▶ [Task input]:
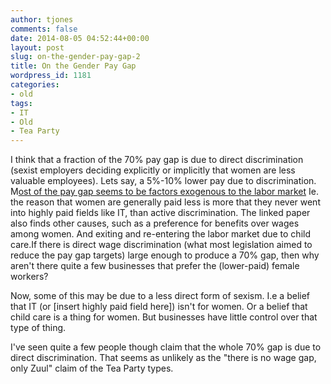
 ```yaml
---
author: tjones
comments: false
date: 2014-08-05 04:52:44+00:00
layout: post
slug: on-the-gender-pay-gap-2
title: On the Gender Pay Gap
wordpress_id: 1181
categories:
- old
tags:
- IT
- Old
- Tea Party
---
```


I think that a fraction of the 70% pay gap is due to direct discrimination (sexist employers deciding explicitly or implicitly that women are less valuable employees). Lets say, a 5%-10% lower pay due to discrimination. M[ost of the pay gap seems to be factors exogenous to the labor market](http://consad.com/content/reports/Gender%20Wage%20Gap%20Final%20Report.pdf)  Ie. the reason that women are generally paid less is more that they never went into highly paid fields like IT, than active discrimination. The linked paper also finds other causes, such as a preference for benefits over wages among women. And exiting and re-entering the labor market due to child care.If there is direct wage discrimination (what most legislation aimed to reduce the pay gap targets) large enough to produce a 70% gap, then why aren't there quite a few businesses that prefer the (lower-paid) female workers?





Now, some of this may be due to a less direct form of sexism. I.e a belief that IT (or [insert highly paid field here]) isn't for women. Or a belief that child care is a thing for women. But businesses have little control over that type of thing. 





I've seen quite a few people though claim that the whole 70% gap is due to direct discrimination. That seems as unlikely as the "there is no wage gap, only Zuul" claim of the Tea Party types.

▶ [Problem details]: If a line in the listing holds the word "Party", list that line.

▶ [Finished task]:
- Tea Party
I've seen quite a few people though claim that the whole 70% gap is due to direct discrimination. That seems as unlikely as the "there is no wage gap, only Zuul" claim of the Tea Party types.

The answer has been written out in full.